It's it's a counterproductive move. But I think that the the bond curve itself is kind of saying exactly what you just said. Andy, what do you think?
>> So, from my point of view, firstly, I don't like talking about investing and the war in the same sentence. Uh there are wars that matter and there are wars that don't matter and the war in Iran doesn't matter and didn't matter. The war in Iraq in '91 didn't matter. The war in the Ukraine doesn't didn't matter. None of these things matter from a US economic or market perspective.
They never matter. They're shiny objects and people get massively overfocused on them. When do they matter? when your country is experiencing a war on your grounds or you are primarily which is mostly world wars, Japan, etc.
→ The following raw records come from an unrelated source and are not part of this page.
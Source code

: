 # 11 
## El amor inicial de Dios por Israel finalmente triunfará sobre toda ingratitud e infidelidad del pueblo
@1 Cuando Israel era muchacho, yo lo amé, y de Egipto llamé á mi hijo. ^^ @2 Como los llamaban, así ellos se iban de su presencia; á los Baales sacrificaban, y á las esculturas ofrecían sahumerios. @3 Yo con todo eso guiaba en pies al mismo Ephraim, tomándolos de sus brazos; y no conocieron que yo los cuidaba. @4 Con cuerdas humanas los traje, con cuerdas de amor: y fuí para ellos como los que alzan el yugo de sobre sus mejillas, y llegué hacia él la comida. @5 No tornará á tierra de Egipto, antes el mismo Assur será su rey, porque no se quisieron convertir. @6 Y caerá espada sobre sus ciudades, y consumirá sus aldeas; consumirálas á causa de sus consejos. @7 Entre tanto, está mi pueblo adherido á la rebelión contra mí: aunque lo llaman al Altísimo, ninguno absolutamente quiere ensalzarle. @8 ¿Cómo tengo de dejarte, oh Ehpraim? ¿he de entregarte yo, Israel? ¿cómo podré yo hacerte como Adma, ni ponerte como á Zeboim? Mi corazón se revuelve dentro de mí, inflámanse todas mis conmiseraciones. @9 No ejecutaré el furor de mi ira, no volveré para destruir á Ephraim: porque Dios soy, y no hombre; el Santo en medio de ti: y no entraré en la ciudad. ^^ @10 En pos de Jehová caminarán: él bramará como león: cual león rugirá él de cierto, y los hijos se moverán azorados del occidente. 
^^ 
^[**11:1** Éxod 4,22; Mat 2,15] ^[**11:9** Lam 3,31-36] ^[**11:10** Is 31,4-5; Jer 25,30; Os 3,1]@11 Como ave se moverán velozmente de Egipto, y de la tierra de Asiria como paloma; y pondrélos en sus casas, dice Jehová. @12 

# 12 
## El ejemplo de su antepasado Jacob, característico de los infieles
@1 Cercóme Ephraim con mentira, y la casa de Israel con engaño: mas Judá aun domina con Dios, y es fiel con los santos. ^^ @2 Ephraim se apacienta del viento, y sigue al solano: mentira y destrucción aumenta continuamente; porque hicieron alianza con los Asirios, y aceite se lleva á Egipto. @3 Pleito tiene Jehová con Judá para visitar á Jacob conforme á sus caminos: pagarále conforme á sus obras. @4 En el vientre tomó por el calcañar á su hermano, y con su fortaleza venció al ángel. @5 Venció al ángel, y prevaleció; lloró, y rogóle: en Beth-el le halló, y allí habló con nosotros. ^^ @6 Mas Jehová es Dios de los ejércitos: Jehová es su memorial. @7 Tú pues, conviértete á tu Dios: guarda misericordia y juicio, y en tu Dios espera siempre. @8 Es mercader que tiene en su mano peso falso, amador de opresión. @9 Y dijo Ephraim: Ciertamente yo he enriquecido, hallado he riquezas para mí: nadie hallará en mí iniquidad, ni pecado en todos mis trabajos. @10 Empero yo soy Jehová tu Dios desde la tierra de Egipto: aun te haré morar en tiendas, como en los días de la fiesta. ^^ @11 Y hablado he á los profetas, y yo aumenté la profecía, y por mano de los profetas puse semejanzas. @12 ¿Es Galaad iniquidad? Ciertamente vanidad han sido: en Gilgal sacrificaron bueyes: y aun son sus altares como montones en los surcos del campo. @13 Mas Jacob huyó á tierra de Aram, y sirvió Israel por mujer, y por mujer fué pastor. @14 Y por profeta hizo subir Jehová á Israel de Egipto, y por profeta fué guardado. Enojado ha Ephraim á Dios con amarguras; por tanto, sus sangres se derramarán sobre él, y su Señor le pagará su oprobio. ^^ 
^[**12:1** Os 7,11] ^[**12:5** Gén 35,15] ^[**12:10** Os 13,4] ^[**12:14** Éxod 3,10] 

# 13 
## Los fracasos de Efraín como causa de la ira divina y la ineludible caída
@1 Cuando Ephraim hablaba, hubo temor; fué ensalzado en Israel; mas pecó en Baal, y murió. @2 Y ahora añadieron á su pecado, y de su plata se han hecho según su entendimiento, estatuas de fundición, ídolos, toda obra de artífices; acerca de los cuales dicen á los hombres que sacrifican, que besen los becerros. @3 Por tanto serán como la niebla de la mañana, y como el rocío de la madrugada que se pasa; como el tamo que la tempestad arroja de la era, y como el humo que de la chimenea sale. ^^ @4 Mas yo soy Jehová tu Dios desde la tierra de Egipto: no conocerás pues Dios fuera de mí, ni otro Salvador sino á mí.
It hardly matters even for during World War I or World War II for the United States. The wars weren't anywhere near us. We're very isolated from wars. And so if you're making big investments based on firstly, if you think you can know which way the war is going to go, you're a [ __ ] idiot. And if you think you can then make money based on what you know, then you are just delusional. So let's be clear about that. The war doesn't goddamn matter. Now what it does matter to is front month oil.
That matters. You know why? Because the oil isn't flowing. And so if you want to trade front month oil, you better e you either stay away or you better have a correct view on how the war is going to play out and how oil traffic's going to play out. If you want to play back oil, sure, it's tradable. It's going to be supported by the front and influenced by the front and there is some potential that the oil supply is damaged for an extended period of time. And of course, there's potential that it gets disrupted again, but that's betting on the war. So let's step back and say what's going on in the global economy. What's going on in the US economy?
Answer is interest rates are by and large not moving.
There was a period of time earlier this year when before when Bessant was when Wars had yet to be chosen and where economic numbers this is before the war were a little on the soft side giving some cover for modest easing and Trump was pushing on easing and all of the global central banks were by and large pause ease biased and now they're pause hike biased. By the way, the difference between pause ease and pause hike is nothing.
That's just a that's just a little tilt.
It's not a we're about to go into a major hiking cycle or and it's certainly not there wasn't a major cutting cycle priced in. So interest rates are basically stable.
Why are they stable? There's an expectation that any sort of inflation is going to be returning toward target.
There's the noise of oil inflation which off is often offset by disinflation and other things. So markets just are looking at that and say it's going to be fine.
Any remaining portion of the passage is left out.